# HOW TO COMPLETE THIS TASK
Select the lines below containing the word "noise".
SOURCE MATERIAL below:
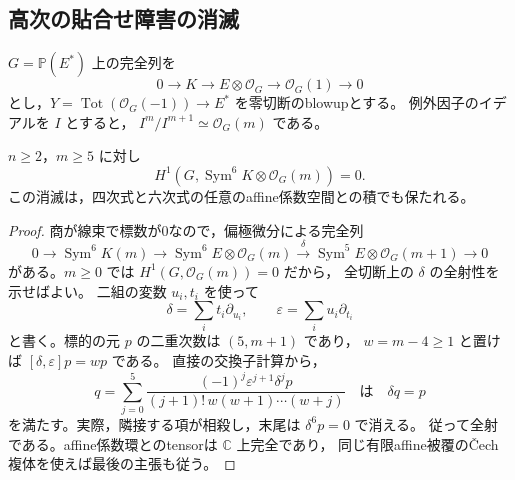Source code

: \subsection{高次の貼合せ障害の消滅}

$G=\mathbb P(E^*)$ 上の完全列を
\[
 0\longrightarrow K\longrightarrow E\otimes\mathcal O_G
       \longrightarrow\mathcal O_G(1)\longrightarrow0
\]
とし，$Y=\operatorname{Tot}(\mathcal O_G(-1))\to E^*$ を零切断のblowupとする。
例外因子のイデアルを $I$ とすると，
$I^m/I^{m+1}\simeq\mathcal O_G(m)$ である。

\begin{lemma}\label{lem:degree-one-center-high-cohomology}
$n\ge2$，$m\ge5$ に対し
\[
 H^1(G,\operatorname{Sym}^6K\otimes\mathcal O_G(m))=0.
\]
この消滅は，四次式と六次式の任意のaffine係数空間との積でも保たれる。
\end{lemma}
\begin{proof}
商が線束で標数が0なので，偏極微分による完全列
\[
 0\longrightarrow\operatorname{Sym}^6K(m)
  \longrightarrow\operatorname{Sym}^6E\otimes\mathcal O_G(m)
  \xrightarrow{\delta}
       \operatorname{Sym}^5E\otimes\mathcal O_G(m+1)
  \longrightarrow0
\]
がある。$m\ge0$ では $H^1(G,\mathcal O_G(m))=0$ だから，
全切断上の $\delta$ の全射性を示せばよい。
二組の変数 $u_i,t_i$ を使って
\[
 \delta=\sum_i t_i\partial_{u_i},\qquad
 \varepsilon=\sum_i u_i\partial_{t_i}
\]
と書く。標的の元 $p$ の二重次数は $(5,m+1)$ であり，
$w=m-4\ge1$ と置けば $[\delta,\varepsilon]p=wp$ である。
直接の交換子計算から，
\[
 q=\sum_{j=0}^{5}
    \frac{(-1)^j\varepsilon^{j+1}\delta^jp}
    {(j+1)!\,w(w+1)\cdots(w+j)}
 \quad\text{は}\quad \delta q=p
\]
を満たす。実際，隣接する項が相殺し，末尾は $\delta^6p=0$ で消える。
従って全射である。affine係数環とのtensorは $\mathbb C$ 上完全であり，
同じ有限affine被覆の\v{C}ech複体を使えば最後の主張も従う。
\end{proof}

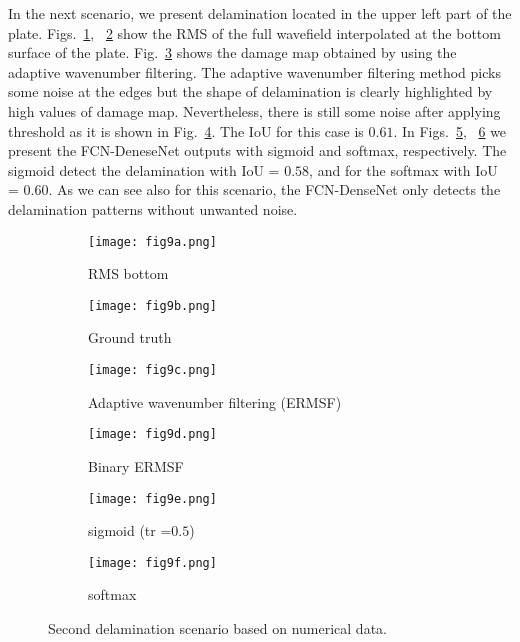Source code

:In the next scenario, we present delamination located in the upper left part of the plate.
Figs.~\ref{fig:dispersion30deg_direct}, ~\ref{fig:m1_rand_single_delam_454} show the RMS of the full wavefield interpolated at the bottom surface of the plate.
Fig.~\ref{fig:ERMSF_flat_shell_Vz_454} shows the damage map obtained by using the adaptive wavenumber filtering.
The adaptive wavenumber filtering method picks some noise at the edges but the shape of delamination is clearly highlighted by high values of damage map.
Nevertheless, there is still some noise after applying threshold as it is shown in Fig.~\ref{fig:Binary_ERMSF}.
The IoU for this case is \(0.61\).
In Figs.~\ref{fig:predict_454_sigmoid_tr_0.5}, ~\ref{fig:predict_454_softmax} we present the FCN-DeneseNet outputs with sigmoid and softmax, respectively.
The sigmoid detect the delamination with IoU = \(0.58\), and for the softmax with IoU = \(0.60\).
As we can see also for this scenario, the FCN-DenseNet only detects the delamination patterns without unwanted noise.
	\begin{figure} [!h]
		\centering
		\begin{subfigure}[b]{0.47\textwidth}
			\centering
			\texttt{[image: fig9a.png]}
			\caption{RMS bottom}
			\label{fig:dispersion30deg_direct}
		\end{subfigure}
		\hfill
		\begin{subfigure}[b]{0.47\textwidth}
			\centering
			\texttt{[image: fig9b.png]}
			\caption{Ground truth}
			\label{fig:m1_rand_single_delam_454}
		\end{subfigure}
		\hfill
		\begin{subfigure}[b]{0.47\textwidth}
			\centering
			\texttt{[image: fig9c.png]}
			\caption{Adaptive wavenumber filtering (ERMSF)}
			\label{fig:ERMSF_flat_shell_Vz_454}
		\end{subfigure}
		\hfill
		\begin{subfigure}[b]{0.47\textwidth}
			\centering
			\texttt{[image: fig9d.png]}
			\caption{Binary ERMSF}
			\label{fig:Binary_ERMSF}
		\end{subfigure}
		\hfill
		\begin{subfigure}[b]{0.47\textwidth}
			\centering
			\texttt{[image: fig9e.png]}
			\caption{sigmoid (tr =\(0.5\))}
			\label{fig:predict_454_sigmoid_tr_0.5}
		\end{subfigure}
		\hfill	
		\begin{subfigure}[b]{0.47\textwidth}
			\centering
			\texttt{[image: fig9f.png]}
			\caption{softmax}
			\label{fig:predict_454_softmax}
		\end{subfigure}
		\caption{Second delamination scenario based on numerical data.}
		\label{fig:RMS454}
	\end{figure} 

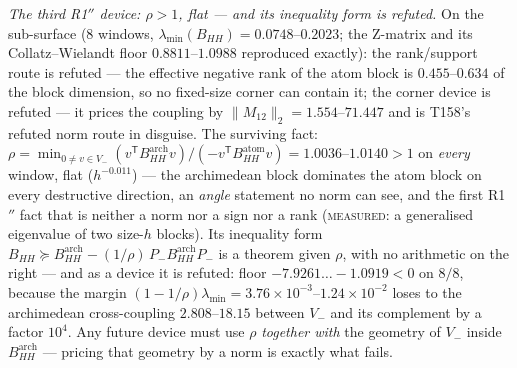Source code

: \documentclass[11pt,a4paper]{article}
\begin{document}
\emph{The third R1$''$ device: $\rho>1$, flat --- and its inequality form is
refuted.} On the sub-surface ($8$ windows, $\lambda_{\min}(B_{HH})=0.0748$--$0.2023$;
the Z-matrix and its Collatz--Wielandt floor $0.8811$--$1.0988$ reproduced
exactly): the rank/support route is refuted --- the effective negative rank of the
atom block is $0.455$--$0.634$ of the block dimension, so no fixed-size corner can
contain it; the corner device is refuted --- it prices the coupling by
$\|M_{12}\|_2=1.554$--$71.447$ and is T158's refuted norm route in disguise. The
surviving fact: $\rho=\min_{0\ne v\in V_-}(v^{\mathsf T}B^{\mathrm{arch}}_{HH}v)/
(-v^{\mathsf T}B^{\mathrm{atom}}_{HH}v)=\mathbf{1.0036}$--$\mathbf{1.0140}>1$ on
\emph{every} window, flat ($h^{-0.011}$) --- the archimedean block dominates the
atom block on every destructive direction, an \emph{angle} statement no norm can
see, and the first R1$''$ fact that is neither a norm nor a sign nor a rank
(\textsc{measured}: a generalised eigenvalue of two size-$h$ blocks). Its
inequality form $B_{HH}\succeq B^{\mathrm{arch}}_{HH}-(1/\rho)\,P_-
B^{\mathrm{arch}}_{HH}P_-$ is a theorem given $\rho$, with no arithmetic on the
right --- and as a device it is refuted: floor $-7.9261\ldots-1.0919<0$ on $8/8$,
because the margin $(1-1/\rho)\lambda_{\min}=3.76\times10^{-3}$--$1.24\times
10^{-2}$ loses to the archimedean cross-coupling $2.808$--$18.15$ between $V_-$
and its complement by a factor $10^{4}$. Any future device must use $\rho$
\emph{together with} the geometry of $V_-$ inside $B^{\mathrm{arch}}_{HH}$ ---
pricing that geometry by a norm is exactly what fails.
\end{document}
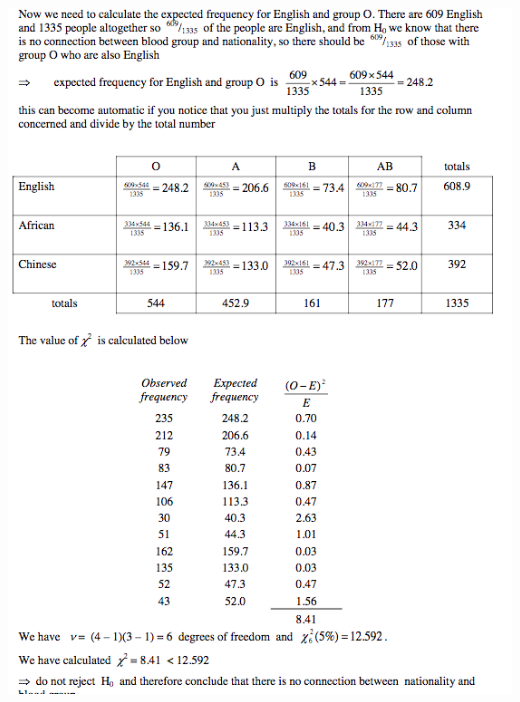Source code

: \documentclass[a4paper]{article}
\begin{document}
\begin{center}
	\includegraphics[scale=0.5]{img_S/19_eg6}
\end{center}
\end{document}
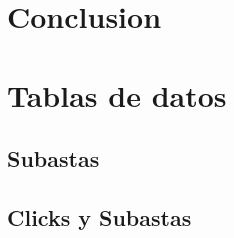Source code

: \documentclass[a4paper, 12pt]{article}
\begin{document}
\section{Conclusion}

\clearpage
\appendix
\section{Tablas de datos}
	\subsection{Subastas}
	

	\subsection{Clicks y Subastas}
	
\clearpage



\end{document}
End of SOURCE MATERIAL.
# YOUR RESPONSE
The adaptive wavenumber filtering method picks some noise at the edges but the shape of delamination is clearly highlighted by high values of damage map.
Nevertheless, there is still some noise after applying threshold as it is shown in Fig.~\ref{fig:Binary_ERMSF}.
As we can see also for this scenario, the FCN-DenseNet only detects the delamination patterns without unwanted noise.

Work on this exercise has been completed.